O white reader, of those first three journals, you have probably only heard of Callaloo, which is the foremost literary journal of the African Diaspora. Xavier Review and Obsidian II are two other journals whose primary focus is the literature of the Diaspora. That leaves just a couple of opportunities (PBQ, Crab Orchard) for a young white poet to appear alongside Mr. Jackson’s early work before he made it into the big time—most of us only dream of being in the New Yorker or APR.
Five of the poems from Tracy K. Smith’s award winning first collection Duende also appeared first in Callaloo. In other words, if I can draw a conclusion from this admittedly small sample, it would be that fledgling African American poets tend to publish many of their poems about race in journals which are self-segregating. How can white poets have a poetic dialogue about race with African American poets, when the latter’s poems are appearing in journals white poets can’t get into and, (some would say, therefore,) don’t read? More importantly, how can we expect the white editor of a liberal literary journal to publish a poem on race by a white poet if he doesn’t have a balancing poem on race by an African American poet to put alongside it? Wouldn’t even Malcolm Paige’s poem look more forgivable if it was located next to a feisty piece by Erica Dawson, winner of the 2006 Hecht Prize, about being a young, black, female formalist?
Don’t get me wrong—I’m all for journals with specific constituencies. Callaloo has every much right to exist as Literary Mama, Measure and Pan-American Haiku. But the existence of Callaloo as a preferred market for poetry of the Diaspora by African Americans perversely makes it harder for white poets to get their poetry about race published anywhere (except, perhaps, right wing journals like Iambs & Trochees. But most of our race poems are more tolerant than Malcolm Paige’s; many are sympathetic, despairing, even.)
What about Tony Hoagland, I hear you say? His controversial poems “The Change,” about the Williams sisters, and “Rap Music,” were published by Agni and Lyric respectively. This is according to the acknowledgements page of What Narcissism Means to Me, from which I also learn that no fewer than thirteen of the book’s poems were published by American Poetry Review. Hoagland is an ‘A’ list poet, and has been for a while. He’s up there with Billy Collins, Sharon Olds, Louise Gluck et al. On Jeffrey Bahr’s Print Journal Ranking Difficulty Scale, APR rates an 8, putting it in the top five most exclusive literary journals, where AGNI gets a 5 (the same rating, incidently, as Callaloo) and Lyric a mere 3. It makes good marketing sense for those second tier journals to publish Hoagland, regardless of the subject matter of his poems. (But why didn’t those poems end up in APR?)
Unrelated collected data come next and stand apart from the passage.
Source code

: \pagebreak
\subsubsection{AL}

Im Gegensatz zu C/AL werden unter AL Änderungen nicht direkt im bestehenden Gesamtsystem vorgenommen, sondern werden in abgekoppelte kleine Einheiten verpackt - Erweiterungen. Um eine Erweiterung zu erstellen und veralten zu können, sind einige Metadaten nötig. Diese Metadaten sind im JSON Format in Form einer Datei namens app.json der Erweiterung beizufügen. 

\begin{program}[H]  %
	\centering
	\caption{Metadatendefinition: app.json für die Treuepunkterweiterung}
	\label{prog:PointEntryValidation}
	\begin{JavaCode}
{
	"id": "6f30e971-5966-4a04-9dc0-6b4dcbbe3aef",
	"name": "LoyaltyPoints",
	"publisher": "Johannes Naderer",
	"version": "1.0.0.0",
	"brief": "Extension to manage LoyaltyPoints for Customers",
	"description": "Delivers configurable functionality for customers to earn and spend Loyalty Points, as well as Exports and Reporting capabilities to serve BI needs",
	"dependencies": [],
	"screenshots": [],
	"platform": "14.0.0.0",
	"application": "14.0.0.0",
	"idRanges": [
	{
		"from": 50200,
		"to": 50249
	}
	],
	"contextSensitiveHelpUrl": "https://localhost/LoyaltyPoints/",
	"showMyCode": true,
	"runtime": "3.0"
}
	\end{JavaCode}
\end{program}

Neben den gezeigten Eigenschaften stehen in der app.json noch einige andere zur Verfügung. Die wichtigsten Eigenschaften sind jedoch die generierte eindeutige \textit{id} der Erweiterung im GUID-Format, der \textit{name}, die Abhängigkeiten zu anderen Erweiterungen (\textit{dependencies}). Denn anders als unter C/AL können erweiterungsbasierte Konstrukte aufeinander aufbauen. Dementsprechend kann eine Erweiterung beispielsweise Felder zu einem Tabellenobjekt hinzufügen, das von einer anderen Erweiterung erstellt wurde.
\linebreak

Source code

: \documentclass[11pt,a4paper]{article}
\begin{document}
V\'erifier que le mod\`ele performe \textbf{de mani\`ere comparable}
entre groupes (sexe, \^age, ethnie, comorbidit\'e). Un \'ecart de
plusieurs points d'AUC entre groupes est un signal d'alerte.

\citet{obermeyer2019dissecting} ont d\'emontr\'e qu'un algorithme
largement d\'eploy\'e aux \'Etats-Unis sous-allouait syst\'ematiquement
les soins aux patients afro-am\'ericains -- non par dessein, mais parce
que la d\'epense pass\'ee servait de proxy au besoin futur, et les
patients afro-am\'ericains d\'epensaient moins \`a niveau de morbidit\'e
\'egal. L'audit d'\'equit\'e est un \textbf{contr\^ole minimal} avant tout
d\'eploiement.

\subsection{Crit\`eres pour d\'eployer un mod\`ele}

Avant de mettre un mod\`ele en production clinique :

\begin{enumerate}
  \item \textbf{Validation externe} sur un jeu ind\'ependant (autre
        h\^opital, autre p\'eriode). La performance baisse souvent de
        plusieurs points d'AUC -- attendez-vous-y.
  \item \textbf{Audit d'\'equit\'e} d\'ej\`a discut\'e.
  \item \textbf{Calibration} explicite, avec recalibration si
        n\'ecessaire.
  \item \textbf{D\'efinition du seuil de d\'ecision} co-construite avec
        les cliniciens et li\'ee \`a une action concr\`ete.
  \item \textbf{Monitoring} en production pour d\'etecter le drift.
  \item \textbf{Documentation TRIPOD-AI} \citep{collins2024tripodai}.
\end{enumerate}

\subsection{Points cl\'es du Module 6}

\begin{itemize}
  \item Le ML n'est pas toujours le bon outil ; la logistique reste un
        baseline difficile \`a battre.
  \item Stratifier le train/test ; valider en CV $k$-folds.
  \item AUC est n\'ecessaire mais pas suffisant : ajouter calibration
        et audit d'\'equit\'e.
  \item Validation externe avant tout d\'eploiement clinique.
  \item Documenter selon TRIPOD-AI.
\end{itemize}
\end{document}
Over-simplifying, admittedly, one observable difference between black and white poets could be that the former begin by publishing poems about race in second tier segregated journals, and move on to publishing slightly less charged material in the top end mainstream literary journals, whereas white poets can only get poems about race published in the second tier mainstream literary journals once they have established their credentials at the top end—a progression in a different direction.
What’s to be done? Well, young African-American poets need to submit poems about race to second tier non-segregated mainstream literary journals. In return, those journals need to have a braver policy about accepting poems on a racial theme, regardless of the ethnic origin of the author. One of the journals could even do a special issue with race as a theme, encouraging submissions from poets of all colors.